## TASK OBJECTIVE
Report back every line below that carries the word "polynomials".

## DATA SHOWN

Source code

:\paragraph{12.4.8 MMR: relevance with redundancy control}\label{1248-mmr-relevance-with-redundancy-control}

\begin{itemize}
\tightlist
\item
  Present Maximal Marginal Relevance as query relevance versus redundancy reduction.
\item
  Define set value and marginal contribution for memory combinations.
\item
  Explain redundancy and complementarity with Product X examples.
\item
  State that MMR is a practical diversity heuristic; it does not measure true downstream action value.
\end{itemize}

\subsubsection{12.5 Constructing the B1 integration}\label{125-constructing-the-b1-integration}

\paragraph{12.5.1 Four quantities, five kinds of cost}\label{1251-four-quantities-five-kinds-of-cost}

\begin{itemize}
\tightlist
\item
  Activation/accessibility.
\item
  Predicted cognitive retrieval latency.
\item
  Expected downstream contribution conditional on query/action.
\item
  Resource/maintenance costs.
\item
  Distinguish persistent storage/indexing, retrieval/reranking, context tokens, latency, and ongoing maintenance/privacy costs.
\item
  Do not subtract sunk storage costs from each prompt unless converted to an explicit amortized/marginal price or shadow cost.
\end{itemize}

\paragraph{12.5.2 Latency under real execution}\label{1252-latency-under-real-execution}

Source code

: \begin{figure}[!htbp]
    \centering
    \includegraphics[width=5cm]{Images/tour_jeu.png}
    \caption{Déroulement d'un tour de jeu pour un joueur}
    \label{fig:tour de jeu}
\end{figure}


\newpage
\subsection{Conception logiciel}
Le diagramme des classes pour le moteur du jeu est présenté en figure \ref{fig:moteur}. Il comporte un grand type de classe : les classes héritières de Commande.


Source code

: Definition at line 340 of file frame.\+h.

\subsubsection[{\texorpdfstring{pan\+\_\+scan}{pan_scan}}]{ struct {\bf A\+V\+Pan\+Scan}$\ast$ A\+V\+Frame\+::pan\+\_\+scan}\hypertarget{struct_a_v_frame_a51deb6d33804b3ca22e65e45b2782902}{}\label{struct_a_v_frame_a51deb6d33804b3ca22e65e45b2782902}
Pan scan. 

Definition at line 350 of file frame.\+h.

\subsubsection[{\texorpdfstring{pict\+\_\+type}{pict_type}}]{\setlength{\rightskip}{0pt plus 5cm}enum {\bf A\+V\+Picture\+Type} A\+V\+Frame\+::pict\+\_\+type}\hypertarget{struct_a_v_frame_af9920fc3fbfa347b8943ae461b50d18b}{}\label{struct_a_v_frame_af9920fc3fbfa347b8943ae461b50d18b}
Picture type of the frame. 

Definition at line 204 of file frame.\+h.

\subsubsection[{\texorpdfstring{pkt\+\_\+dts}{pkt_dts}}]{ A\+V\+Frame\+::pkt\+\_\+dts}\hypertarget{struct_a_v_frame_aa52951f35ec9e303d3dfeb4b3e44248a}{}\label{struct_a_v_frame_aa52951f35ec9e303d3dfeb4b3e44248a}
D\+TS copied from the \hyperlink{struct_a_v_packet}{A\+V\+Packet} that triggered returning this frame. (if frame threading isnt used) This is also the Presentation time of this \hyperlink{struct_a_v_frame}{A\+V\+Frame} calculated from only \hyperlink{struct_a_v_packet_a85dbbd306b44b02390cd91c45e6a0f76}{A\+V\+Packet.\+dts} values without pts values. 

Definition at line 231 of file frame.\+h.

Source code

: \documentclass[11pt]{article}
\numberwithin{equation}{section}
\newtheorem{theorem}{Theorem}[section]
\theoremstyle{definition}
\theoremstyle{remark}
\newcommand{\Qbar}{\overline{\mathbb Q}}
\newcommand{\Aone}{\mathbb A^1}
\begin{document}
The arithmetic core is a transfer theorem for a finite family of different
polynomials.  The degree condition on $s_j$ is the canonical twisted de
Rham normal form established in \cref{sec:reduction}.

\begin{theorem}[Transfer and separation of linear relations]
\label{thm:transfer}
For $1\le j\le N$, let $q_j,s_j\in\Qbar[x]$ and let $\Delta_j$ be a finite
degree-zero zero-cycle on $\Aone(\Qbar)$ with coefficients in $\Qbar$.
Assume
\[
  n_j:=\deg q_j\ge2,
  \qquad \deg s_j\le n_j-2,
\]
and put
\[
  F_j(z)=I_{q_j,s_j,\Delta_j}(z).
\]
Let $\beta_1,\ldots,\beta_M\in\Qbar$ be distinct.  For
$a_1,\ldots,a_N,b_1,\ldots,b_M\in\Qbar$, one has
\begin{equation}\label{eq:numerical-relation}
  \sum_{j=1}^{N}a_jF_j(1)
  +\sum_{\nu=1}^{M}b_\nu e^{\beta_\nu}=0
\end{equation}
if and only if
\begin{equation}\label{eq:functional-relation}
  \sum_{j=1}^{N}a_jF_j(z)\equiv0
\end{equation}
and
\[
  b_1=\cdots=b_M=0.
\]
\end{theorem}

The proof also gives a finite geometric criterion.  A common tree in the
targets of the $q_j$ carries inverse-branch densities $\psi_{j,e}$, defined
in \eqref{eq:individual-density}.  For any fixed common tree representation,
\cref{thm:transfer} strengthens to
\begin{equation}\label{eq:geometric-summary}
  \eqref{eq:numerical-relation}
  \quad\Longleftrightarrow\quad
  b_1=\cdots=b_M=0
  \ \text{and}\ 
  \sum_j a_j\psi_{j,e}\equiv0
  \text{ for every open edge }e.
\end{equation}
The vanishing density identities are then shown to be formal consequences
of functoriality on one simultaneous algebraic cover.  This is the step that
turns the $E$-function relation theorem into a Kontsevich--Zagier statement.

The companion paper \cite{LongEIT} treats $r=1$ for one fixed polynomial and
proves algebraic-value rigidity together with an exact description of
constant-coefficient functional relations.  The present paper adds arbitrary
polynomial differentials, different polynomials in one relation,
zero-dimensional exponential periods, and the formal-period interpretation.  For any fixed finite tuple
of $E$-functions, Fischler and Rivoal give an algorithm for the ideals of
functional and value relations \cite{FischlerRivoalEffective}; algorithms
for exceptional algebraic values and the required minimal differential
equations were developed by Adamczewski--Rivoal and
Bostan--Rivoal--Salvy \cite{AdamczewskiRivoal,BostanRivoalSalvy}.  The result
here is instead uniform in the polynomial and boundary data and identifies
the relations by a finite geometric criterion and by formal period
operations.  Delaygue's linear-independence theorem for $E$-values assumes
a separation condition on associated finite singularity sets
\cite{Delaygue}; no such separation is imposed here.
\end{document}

## EXPECTED ANSWER
polynomials.  The degree condition on $s_j$ is the canonical twisted de
polynomial differentials, different polynomials in one relation,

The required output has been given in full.